A homenagem a Hamilton é também um sinal de que a F1 passou a ser mais apreciada e entendida como esporte que é, com suas qualidades e defeitos, independentemente de quem esteja competindo.

É uma evolução natural. A categoria tinha pouco mais de duas décadas de existência quando correu pela primeira vez no Brasil. Era algo exótico, aqueles carros pareciam naves espaciais. Hoje, todos sabem exatamente do que se trata, a mensagem é espalhada de forma mais eficiente, fãs debatem sobre o teto de custos, efeito-solo e o uso do MGU-K.

Confirma, ainda, uma tecla em que sempre bato. Que me perdoem os fãs de outras modalidades, mas o automobilismo é o segundo esporte do Brasil.

Por fim, mesmo que por vias tortas, a cerimônia na Câmara ajudou a dar visibilidade para os valores defendidos pelo heptacampeão.

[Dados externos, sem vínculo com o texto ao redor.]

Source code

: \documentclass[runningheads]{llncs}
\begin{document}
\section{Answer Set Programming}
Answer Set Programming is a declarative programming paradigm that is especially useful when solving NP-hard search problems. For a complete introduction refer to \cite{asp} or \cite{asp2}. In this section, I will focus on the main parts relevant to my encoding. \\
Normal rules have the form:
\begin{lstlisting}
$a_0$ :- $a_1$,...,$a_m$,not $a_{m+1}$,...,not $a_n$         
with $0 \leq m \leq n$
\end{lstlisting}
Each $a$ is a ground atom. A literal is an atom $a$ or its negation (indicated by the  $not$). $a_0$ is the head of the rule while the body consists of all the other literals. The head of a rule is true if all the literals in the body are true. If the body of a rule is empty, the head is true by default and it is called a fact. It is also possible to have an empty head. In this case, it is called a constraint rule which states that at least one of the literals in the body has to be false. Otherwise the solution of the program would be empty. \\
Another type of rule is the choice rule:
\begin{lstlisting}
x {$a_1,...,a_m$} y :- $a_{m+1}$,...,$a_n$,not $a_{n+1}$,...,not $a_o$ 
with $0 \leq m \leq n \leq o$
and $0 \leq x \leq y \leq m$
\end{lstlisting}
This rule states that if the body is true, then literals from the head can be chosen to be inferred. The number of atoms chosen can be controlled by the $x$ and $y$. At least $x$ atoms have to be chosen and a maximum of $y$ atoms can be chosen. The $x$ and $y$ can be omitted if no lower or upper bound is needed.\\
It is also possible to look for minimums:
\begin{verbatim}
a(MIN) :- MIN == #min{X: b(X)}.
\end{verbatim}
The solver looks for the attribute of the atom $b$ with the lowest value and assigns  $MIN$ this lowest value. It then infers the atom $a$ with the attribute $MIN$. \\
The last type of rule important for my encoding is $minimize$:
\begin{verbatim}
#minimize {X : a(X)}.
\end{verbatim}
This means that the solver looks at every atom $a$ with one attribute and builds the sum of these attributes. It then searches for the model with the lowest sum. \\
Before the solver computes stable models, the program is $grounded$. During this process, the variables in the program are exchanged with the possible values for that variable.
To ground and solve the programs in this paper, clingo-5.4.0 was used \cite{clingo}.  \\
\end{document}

Em seu discurso, Hamilton falou de diversidade: "Sou um homem preto num esporte que ainda precisa progredir muito. Estou comprometido a mudar isso. E todas as vezes em que estou no Brasil, quando vejo as pessoas em toda a sua diversidade, lutando pelo que acreditam, isso me leva além".

É bonito saber, comovente até, que ele ainda tem uma visão romântica sobre quem somos...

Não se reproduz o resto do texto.